Neste fim-de-semana, mostraram-me um tesouro. Nos armazéns da Fundição de Oeiras está guardada, por enquanto, uma máquina do mundo. Aí podemos assistir à nossa história em néon e árgon. Aí se esconde um projecto que alia o engenho e o amor, coisas nem sempre conciliáveis.

Seria mais fácil para o leitor se eu o esclarecesse já e por inteiro. Como não quero negar-lhe um bom facilitismo, digo de supetão que este tesouro é dos mais valiosos que tenho conhecido. Tal riqueza deve-se a Rita Múrias e Paulo Barata, um casal de designers que, a partir de 2014, se entregou completamente a uma causa que é tanto deles quanto nossa.

Percebendo que a memória do país está também na forma como o comércio se publicita, e sabendo que dentro em breve nada sobraria de um passado marcante para os finais do século XIX e sobretudo para o apogeu do século XX, Rita Múrias e Paulo Barata começaram a recolher os letreiros de Lisboa e arredores; depois, dos arredores e país circundante.

Volvidos dez anos - de tantos sacrifícios, tanto olho atento, tanto suor, tanto dinheiro e tantas simpatias de desconhecidos -, têm hoje um acervo exemplar. Mais de quatrocentos letreiros, correspondentes a mais de duzentos estabelecimentos, que marcaram uma época e inúmeras vidas. Letreiros de farmácias, hotéis, sapatarias, cabeleireiros, restaurantes, bancos, bingos, casas de fado, oculistas, snack-bares. Há certamente, pelo menos, um letreiro por cada estabelecimento de que nos lembremos.

Esta máquina do mundo mostra-nos uma paisagem humana única. O acervo que este casal reuniu é de facto uma janela para um mundo perdido, para as vidas quotidianas que compuseram a história contemporânea das nossas cidades.
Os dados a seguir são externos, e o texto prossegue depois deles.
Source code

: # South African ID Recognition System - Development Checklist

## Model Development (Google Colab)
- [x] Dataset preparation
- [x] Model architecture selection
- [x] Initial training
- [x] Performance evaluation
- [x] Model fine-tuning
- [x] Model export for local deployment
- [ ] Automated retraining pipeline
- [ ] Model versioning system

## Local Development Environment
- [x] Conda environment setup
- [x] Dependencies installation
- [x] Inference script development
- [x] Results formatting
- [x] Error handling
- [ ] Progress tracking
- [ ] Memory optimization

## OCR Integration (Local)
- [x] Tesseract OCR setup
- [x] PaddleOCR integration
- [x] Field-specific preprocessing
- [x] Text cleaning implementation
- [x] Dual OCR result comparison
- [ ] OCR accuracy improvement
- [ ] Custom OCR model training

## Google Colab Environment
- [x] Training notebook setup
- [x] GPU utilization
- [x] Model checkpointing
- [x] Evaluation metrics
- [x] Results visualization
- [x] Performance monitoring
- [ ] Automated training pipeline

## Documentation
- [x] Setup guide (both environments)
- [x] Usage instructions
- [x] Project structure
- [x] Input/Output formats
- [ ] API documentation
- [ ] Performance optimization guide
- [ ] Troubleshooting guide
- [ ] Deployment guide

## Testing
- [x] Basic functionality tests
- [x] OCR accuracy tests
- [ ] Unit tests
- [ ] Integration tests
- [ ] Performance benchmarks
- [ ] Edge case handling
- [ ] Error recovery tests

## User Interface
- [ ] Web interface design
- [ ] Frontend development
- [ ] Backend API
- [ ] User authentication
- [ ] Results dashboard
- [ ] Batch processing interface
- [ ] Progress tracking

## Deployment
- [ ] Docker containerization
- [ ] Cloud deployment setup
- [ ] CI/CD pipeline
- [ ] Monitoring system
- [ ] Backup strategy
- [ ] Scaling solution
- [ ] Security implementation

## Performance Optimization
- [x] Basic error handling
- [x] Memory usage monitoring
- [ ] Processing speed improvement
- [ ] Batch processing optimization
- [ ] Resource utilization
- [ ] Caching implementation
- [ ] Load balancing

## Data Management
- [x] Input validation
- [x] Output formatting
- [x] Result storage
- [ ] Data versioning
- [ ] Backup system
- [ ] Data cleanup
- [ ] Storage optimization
Nestes letreiros testemunhamos a esperança e a dedicação que milhares de portugueses puseram no seu sustento. São letreiros que mais parecem pessoas. E através deles vemos outra coisa ainda: o amor de Rita Múrias e Paulo Barata pela causa pública, já que o seu legado nos diz respeito a todos; mas também, decerto, o amor dos dois um pelo outro. Um amor que moveu montanhas - quase literalmente, dado que alguns letreiros (como os do Ritz e do NorteShopping) são monumentais.

Tudo sem qualquer apoio público. Acontece que este acervo historicamente significativo, que bem merecia um museu próprio, está em perigo de ficar sem casa. Em breve, a Fundição de Oeiras será um empreendimento urbano, e estes letreiros não têm, para já, sítio onde serem expostos.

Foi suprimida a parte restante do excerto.